[Action item]:
In the listing below, find every line containing "submitted" and copy it out.

[Dataset content]:
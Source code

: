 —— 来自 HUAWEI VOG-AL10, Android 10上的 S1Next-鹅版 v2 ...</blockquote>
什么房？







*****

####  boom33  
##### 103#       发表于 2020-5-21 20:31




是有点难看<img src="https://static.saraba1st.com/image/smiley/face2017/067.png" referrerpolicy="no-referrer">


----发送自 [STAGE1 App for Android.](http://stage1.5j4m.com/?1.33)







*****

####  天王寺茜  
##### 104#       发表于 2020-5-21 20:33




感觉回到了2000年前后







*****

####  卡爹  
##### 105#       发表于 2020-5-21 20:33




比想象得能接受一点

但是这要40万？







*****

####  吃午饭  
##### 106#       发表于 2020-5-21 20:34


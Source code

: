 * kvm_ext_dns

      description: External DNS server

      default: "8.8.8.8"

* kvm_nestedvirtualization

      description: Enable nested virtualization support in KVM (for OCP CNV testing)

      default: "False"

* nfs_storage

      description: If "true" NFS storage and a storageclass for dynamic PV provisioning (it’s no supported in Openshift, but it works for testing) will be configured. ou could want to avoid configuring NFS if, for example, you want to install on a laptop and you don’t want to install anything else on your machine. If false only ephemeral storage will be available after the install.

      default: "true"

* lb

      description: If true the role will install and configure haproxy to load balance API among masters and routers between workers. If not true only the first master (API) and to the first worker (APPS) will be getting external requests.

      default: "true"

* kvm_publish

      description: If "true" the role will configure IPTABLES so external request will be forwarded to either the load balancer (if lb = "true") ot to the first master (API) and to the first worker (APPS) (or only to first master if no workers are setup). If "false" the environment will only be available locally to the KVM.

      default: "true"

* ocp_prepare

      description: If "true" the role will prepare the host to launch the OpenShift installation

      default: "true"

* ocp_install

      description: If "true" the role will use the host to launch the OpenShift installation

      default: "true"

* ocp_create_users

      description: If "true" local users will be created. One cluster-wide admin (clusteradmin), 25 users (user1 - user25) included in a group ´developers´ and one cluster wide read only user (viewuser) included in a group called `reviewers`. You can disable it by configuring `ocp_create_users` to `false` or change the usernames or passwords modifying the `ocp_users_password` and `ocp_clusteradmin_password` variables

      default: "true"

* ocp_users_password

==

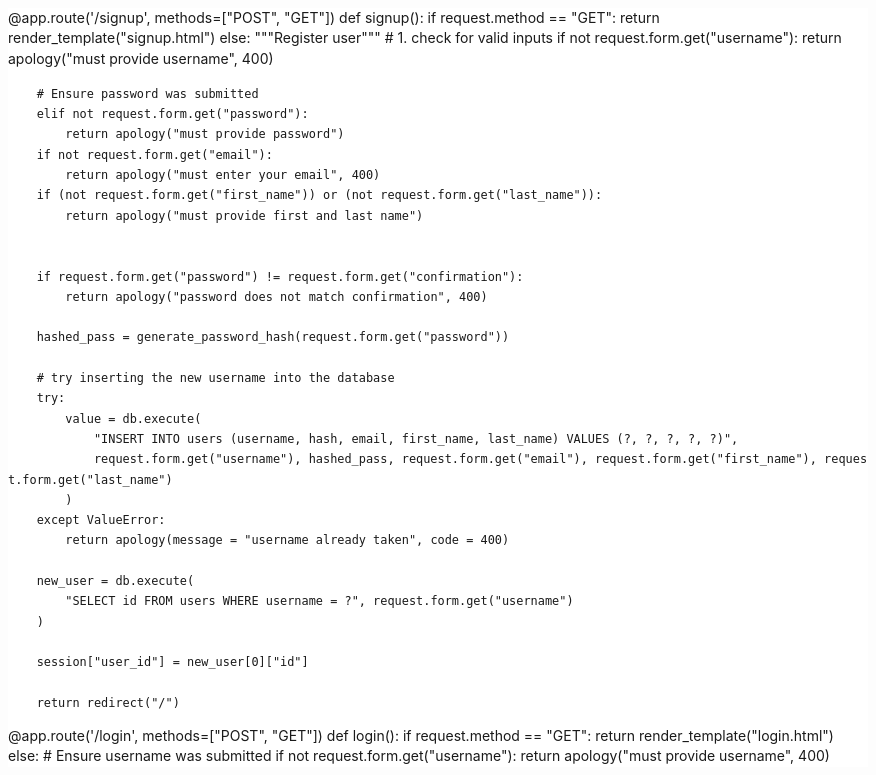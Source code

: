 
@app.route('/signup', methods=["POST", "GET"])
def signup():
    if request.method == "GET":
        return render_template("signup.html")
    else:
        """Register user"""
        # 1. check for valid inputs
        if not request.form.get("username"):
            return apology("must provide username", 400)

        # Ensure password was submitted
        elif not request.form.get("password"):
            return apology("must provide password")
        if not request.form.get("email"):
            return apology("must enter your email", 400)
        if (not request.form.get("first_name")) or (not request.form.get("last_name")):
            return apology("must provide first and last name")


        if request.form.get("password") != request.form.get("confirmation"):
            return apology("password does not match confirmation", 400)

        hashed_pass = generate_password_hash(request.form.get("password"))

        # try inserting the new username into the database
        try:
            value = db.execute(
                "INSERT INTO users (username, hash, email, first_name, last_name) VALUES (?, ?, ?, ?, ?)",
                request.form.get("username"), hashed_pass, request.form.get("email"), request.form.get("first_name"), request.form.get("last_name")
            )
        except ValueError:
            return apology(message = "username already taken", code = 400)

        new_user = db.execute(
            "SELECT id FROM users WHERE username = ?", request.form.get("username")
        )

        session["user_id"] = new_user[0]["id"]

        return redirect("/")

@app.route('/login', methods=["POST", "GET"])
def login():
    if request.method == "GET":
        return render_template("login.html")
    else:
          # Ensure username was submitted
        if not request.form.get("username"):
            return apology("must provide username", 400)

[Reply to the exercise]:
        # Ensure password was submitted
          # Ensure username was submitted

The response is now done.